→ THE RECORDS
......

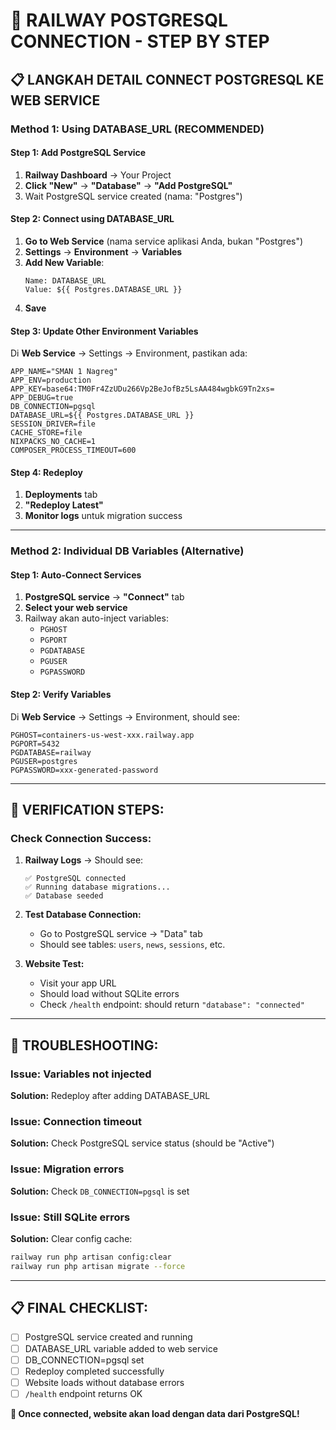 # 🔗 RAILWAY POSTGRESQL CONNECTION - STEP BY STEP

## 📋 **LANGKAH DETAIL CONNECT POSTGRESQL KE WEB SERVICE**

### **Method 1: Using DATABASE_URL (RECOMMENDED)**

#### Step 1: Add PostgreSQL Service

1. **Railway Dashboard** → Your Project
2. **Click "New"** → **"Database"** → **"Add PostgreSQL"**
3. Wait PostgreSQL service created (nama: "Postgres")

#### Step 2: Connect using DATABASE_URL

1. **Go to Web Service** (nama service aplikasi Anda, bukan "Postgres")
2. **Settings** → **Environment** → **Variables**
3. **Add New Variable**:
    ```
    Name: DATABASE_URL
    Value: ${{ Postgres.DATABASE_URL }}
    ```
4. **Save**

#### Step 3: Update Other Environment Variables

Di **Web Service** → Settings → Environment, pastikan ada:

```
APP_NAME="SMAN 1 Nagreg"
APP_ENV=production
APP_KEY=base64:TM0Fr4ZzUDu266Vp2BeJofBz5LsAA484wgbkG9Tn2xs=
APP_DEBUG=true
DB_CONNECTION=pgsql
DATABASE_URL=${{ Postgres.DATABASE_URL }}
SESSION_DRIVER=file
CACHE_STORE=file
NIXPACKS_NO_CACHE=1
COMPOSER_PROCESS_TIMEOUT=600
```

#### Step 4: Redeploy

1. **Deployments** tab
2. **"Redeploy Latest"**
3. **Monitor logs** untuk migration success

---

### **Method 2: Individual DB Variables (Alternative)**

#### Step 1: Auto-Connect Services

1. **PostgreSQL service** → **"Connect"** tab
2. **Select your web service**
3. Railway akan auto-inject variables:
    - `PGHOST`
    - `PGPORT`
    - `PGDATABASE`
    - `PGUSER`
    - `PGPASSWORD`

#### Step 2: Verify Variables

Di **Web Service** → Settings → Environment, should see:

```
PGHOST=containers-us-west-xxx.railway.app
PGPORT=5432
PGDATABASE=railway
PGUSER=postgres
PGPASSWORD=xxx-generated-password
```

---

## 🎯 **VERIFICATION STEPS:**

### Check Connection Success:

1. **Railway Logs** → Should see:

    ```
    ✅ PostgreSQL connected
    ✅ Running database migrations...
    ✅ Database seeded
    ```

2. **Test Database Connection:**

    - Go to PostgreSQL service → "Data" tab
    - Should see tables: `users`, `news`, `sessions`, etc.

3. **Website Test:**
    - Visit your app URL
    - Should load without SQLite errors
    - Check `/health` endpoint: should return `"database": "connected"`

---

## 🚨 **TROUBLESHOOTING:**

### Issue: Variables not injected

**Solution:** Redeploy after adding DATABASE_URL

### Issue: Connection timeout

**Solution:** Check PostgreSQL service status (should be "Active")

### Issue: Migration errors

**Solution:** Check `DB_CONNECTION=pgsql` is set

### Issue: Still SQLite errors

**Solution:** Clear config cache:

```bash
railway run php artisan config:clear
railway run php artisan migrate --force
```

---

## 📋 **FINAL CHECKLIST:**

-   [ ] PostgreSQL service created and running
-   [ ] DATABASE_URL variable added to web service
-   [ ] DB_CONNECTION=pgsql set
-   [ ] Redeploy completed successfully
-   [ ] Website loads without database errors
-   [ ] `/health` endpoint returns OK

**🎉 Once connected, website akan load dengan data dari PostgreSQL!**

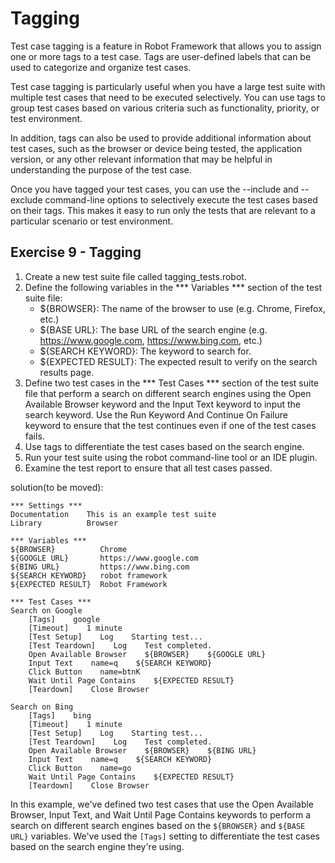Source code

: # Tagging

Test case tagging is a feature in Robot Framework that allows you to assign one or more tags to a test case. Tags are user-defined labels that can be used to categorize and organize test cases.

Test case tagging is particularly useful when you have a large test suite with multiple test cases that need to be executed selectively. You can use tags to group test cases based on various criteria such as functionality, priority, or test environment.

In addition, tags can also be used to provide additional information about test cases, such as the browser or device being tested, the application version, or any other relevant information that may be helpful in understanding the purpose of the test case.

Once you have tagged your test cases, you can use the --include and --exclude command-line options to selectively execute the test cases based on their tags. This makes it easy to run only the tests that are relevant to a particular scenario or test environment.

## Exercise 9 - Tagging

1. Create a new test suite file called tagging_tests.robot.
2. Define the following variables in the *** Variables *** section of the test suite file:
    - ${BROWSER}: The name of the browser to use (e.g. Chrome, Firefox, etc.)
    - ${BASE URL}: The base URL of the search engine (e.g. https://www.google.com, https://www.bing.com, etc.)
    - ${SEARCH KEYWORD}: The keyword to search for.
    - ${EXPECTED RESULT}: The expected result to verify on the search results page.
3. Define two test cases in the *** Test Cases *** section of the test suite file that perform a search on different search engines using the Open Available Browser keyword and the Input Text keyword to input the search keyword. Use the Run Keyword And Continue On Failure keyword to ensure that the test continues even if one of the test cases fails.
4. Use tags to differentiate the test cases based on the search engine.
5. Run your test suite using the robot command-line tool or an IDE plugin.
6. Examine the test report to ensure that all test cases passed.


solution(to be moved):
```
*** Settings ***
Documentation    This is an example test suite
Library          Browser

*** Variables ***
${BROWSER}          Chrome
${GOOGLE URL}       https://www.google.com
${BING URL}         https://www.bing.com
${SEARCH KEYWORD}   robot framework
${EXPECTED RESULT}  Robot Framework

*** Test Cases ***
Search on Google
    [Tags]    google
    [Timeout]    1 minute
    [Test Setup]    Log    Starting test...
    [Test Teardown]    Log    Test completed.
    Open Available Browser    ${BROWSER}    ${GOOGLE URL}
    Input Text    name=q    ${SEARCH KEYWORD}
    Click Button    name=btnK
    Wait Until Page Contains    ${EXPECTED RESULT}
    [Teardown]    Close Browser

Search on Bing
    [Tags]    bing
    [Timeout]    1 minute
    [Test Setup]    Log    Starting test...
    [Test Teardown]    Log    Test completed.
    Open Available Browser    ${BROWSER}    ${BING URL}
    Input Text    name=q    ${SEARCH KEYWORD}
    Click Button    name=go
    Wait Until Page Contains    ${EXPECTED RESULT}
    [Teardown]    Close Browser
```

In this example, we've defined two test cases that use the Open Available Browser, Input Text, and Wait Until Page Contains keywords to perform a search on different search engines based on the `${BROWSER}` and `${BASE URL}` variables. We've used the `[Tags]` setting to differentiate the test cases based on the search engine they're using.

......

→ DIRECTIONS FOR THIS TASK
Working through the records above, copy each line in which "akan" is found.

→ RESPONSE BOX
3. Railway akan auto-inject variables:
**🎉 Once connected, website akan load dengan data dari PostgreSQL!**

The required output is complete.